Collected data
##########
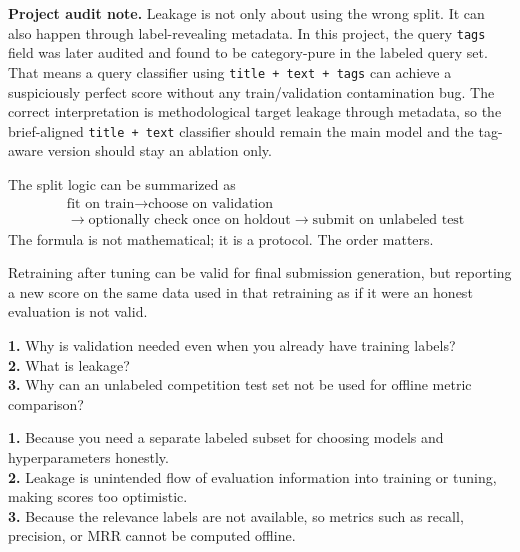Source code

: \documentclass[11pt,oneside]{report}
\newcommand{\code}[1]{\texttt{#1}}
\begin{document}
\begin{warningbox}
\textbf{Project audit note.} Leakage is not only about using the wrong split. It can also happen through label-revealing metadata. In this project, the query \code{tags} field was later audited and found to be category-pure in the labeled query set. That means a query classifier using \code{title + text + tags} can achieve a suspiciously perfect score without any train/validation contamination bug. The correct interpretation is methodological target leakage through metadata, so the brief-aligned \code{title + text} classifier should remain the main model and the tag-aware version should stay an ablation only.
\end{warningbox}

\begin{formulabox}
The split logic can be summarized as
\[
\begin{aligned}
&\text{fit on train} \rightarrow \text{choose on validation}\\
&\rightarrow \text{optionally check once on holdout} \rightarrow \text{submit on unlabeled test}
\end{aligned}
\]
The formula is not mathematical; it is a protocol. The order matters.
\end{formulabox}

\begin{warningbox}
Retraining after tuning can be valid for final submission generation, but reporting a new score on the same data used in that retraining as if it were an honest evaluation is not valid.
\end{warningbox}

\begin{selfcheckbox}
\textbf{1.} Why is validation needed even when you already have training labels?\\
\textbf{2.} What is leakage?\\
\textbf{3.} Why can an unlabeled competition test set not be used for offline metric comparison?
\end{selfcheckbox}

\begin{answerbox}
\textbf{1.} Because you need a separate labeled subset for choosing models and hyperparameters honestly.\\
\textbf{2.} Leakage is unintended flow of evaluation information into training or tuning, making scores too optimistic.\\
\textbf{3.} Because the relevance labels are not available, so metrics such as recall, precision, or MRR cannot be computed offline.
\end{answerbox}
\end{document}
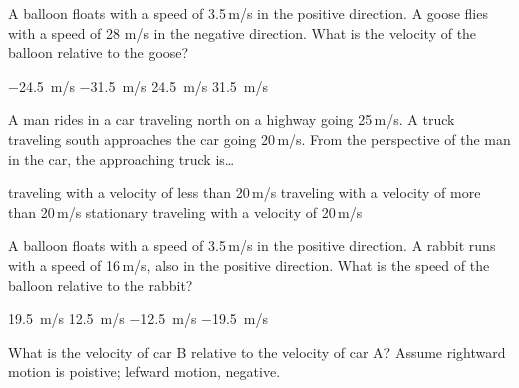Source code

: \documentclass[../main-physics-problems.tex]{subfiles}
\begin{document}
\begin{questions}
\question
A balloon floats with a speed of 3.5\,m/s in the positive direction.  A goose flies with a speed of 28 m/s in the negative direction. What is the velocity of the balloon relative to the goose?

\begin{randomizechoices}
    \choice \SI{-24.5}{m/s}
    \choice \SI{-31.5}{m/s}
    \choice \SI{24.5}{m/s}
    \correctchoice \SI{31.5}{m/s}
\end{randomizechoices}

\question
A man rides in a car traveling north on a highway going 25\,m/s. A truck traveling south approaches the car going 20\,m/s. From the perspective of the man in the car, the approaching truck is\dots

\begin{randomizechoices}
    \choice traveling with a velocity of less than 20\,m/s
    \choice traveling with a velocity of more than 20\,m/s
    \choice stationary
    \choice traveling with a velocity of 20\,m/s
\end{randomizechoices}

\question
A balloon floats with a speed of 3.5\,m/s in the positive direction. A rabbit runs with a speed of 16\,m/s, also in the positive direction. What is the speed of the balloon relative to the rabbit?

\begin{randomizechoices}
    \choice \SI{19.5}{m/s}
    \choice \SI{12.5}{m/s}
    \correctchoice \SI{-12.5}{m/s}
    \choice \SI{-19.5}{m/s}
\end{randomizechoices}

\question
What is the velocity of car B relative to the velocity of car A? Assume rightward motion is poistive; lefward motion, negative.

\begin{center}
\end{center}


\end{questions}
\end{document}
##########
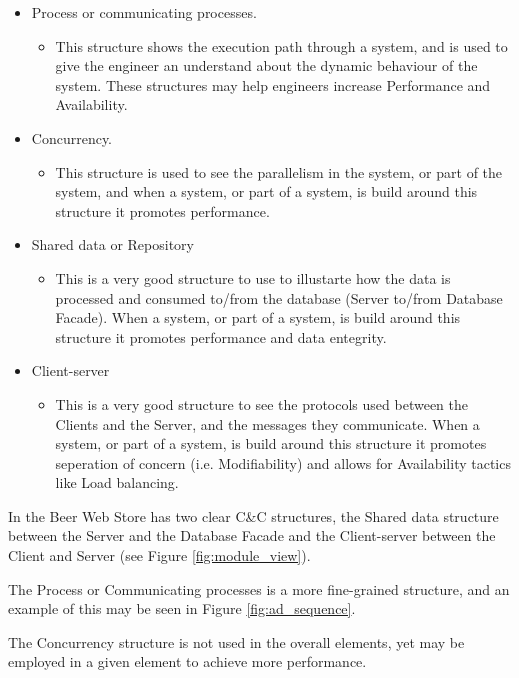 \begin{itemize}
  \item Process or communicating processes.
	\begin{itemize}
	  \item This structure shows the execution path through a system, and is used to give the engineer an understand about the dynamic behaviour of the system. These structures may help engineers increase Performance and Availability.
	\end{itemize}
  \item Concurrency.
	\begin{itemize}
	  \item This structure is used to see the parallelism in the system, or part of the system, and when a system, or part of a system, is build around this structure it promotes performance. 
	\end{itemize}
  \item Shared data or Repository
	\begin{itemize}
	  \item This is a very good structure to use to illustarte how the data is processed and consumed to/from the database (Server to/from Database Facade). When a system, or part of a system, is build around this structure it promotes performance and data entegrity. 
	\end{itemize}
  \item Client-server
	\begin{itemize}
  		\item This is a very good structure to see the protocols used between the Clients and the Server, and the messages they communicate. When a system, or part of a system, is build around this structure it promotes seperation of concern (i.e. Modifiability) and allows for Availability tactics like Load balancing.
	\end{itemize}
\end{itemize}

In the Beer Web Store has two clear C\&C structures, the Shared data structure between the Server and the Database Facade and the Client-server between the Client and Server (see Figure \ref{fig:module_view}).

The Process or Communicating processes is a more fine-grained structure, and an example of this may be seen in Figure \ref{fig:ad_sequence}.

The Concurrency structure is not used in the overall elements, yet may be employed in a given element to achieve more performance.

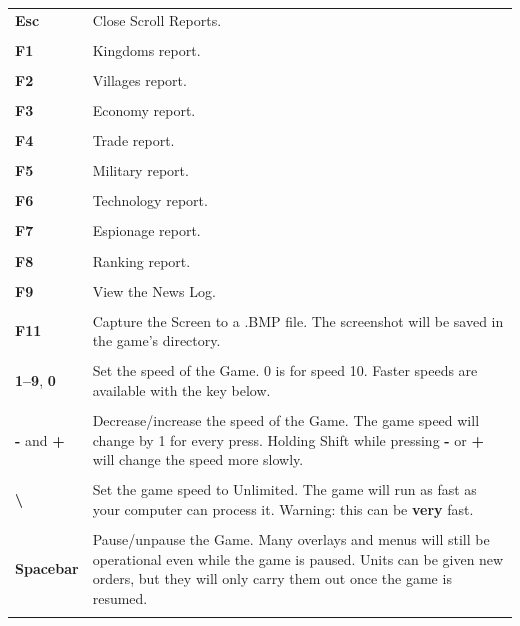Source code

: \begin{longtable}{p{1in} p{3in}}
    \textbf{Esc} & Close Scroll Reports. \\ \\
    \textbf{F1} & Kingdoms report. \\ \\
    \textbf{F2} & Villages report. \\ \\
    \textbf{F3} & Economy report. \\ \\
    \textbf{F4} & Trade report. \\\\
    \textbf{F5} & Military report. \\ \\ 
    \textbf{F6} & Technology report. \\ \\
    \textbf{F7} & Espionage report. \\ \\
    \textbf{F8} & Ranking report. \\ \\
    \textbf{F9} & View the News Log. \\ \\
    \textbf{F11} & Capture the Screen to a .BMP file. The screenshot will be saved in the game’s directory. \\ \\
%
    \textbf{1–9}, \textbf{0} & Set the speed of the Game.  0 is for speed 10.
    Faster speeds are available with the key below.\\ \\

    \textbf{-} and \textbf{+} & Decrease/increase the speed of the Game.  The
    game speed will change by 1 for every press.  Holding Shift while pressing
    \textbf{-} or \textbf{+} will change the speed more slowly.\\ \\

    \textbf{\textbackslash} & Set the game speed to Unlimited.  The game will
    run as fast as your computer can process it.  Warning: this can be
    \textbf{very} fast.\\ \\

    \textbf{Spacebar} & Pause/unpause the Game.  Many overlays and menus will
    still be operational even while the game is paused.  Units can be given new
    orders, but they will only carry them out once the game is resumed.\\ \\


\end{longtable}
##########
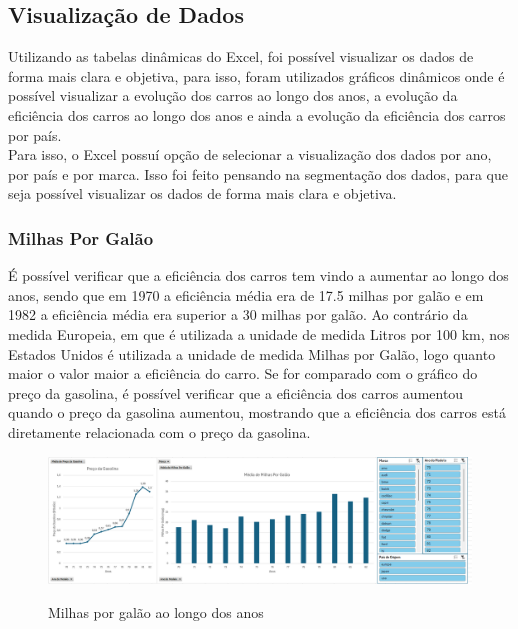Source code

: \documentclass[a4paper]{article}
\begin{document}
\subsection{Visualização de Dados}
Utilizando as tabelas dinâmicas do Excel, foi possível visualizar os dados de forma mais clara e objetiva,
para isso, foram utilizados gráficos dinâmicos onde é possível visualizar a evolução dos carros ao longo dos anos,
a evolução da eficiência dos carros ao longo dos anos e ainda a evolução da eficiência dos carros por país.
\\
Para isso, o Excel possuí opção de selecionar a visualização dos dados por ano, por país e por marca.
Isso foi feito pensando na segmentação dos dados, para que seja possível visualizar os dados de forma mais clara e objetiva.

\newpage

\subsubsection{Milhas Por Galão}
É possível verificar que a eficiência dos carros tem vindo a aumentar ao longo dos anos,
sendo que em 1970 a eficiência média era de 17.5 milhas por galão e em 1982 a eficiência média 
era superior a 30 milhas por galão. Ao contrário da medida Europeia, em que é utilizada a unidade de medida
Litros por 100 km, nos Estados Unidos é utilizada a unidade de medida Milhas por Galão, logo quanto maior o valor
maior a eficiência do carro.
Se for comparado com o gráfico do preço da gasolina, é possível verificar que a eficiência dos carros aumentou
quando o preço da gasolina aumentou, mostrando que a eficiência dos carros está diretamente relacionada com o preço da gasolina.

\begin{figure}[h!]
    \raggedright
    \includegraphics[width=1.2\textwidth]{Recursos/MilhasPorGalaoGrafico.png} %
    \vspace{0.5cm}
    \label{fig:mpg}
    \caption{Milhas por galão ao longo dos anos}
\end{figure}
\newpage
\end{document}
##########
== WHAT IS EXPECTED ==
All lines above from the one containing "Retraining after tuning" to the one containing "scores too optimistic.\\" must be repeated exactly, both lines included, and no others.

== RESPONSE ==
Retraining after tuning can be valid for final submission generation, but reporting a new score on the same data used in that retraining as if it were an honest evaluation is not valid.
\end{warningbox}

\begin{selfcheckbox}
\textbf{1.} Why is validation needed even when you already have training labels?\\
\textbf{2.} What is leakage?\\
\textbf{3.} Why can an unlabeled competition test set not be used for offline metric comparison?
\end{selfcheckbox}

\begin{answerbox}
\textbf{1.} Because you need a separate labeled subset for choosing models and hyperparameters honestly.\\
\textbf{2.} Leakage is unintended flow of evaluation information into training or tuning, making scores too optimistic.\\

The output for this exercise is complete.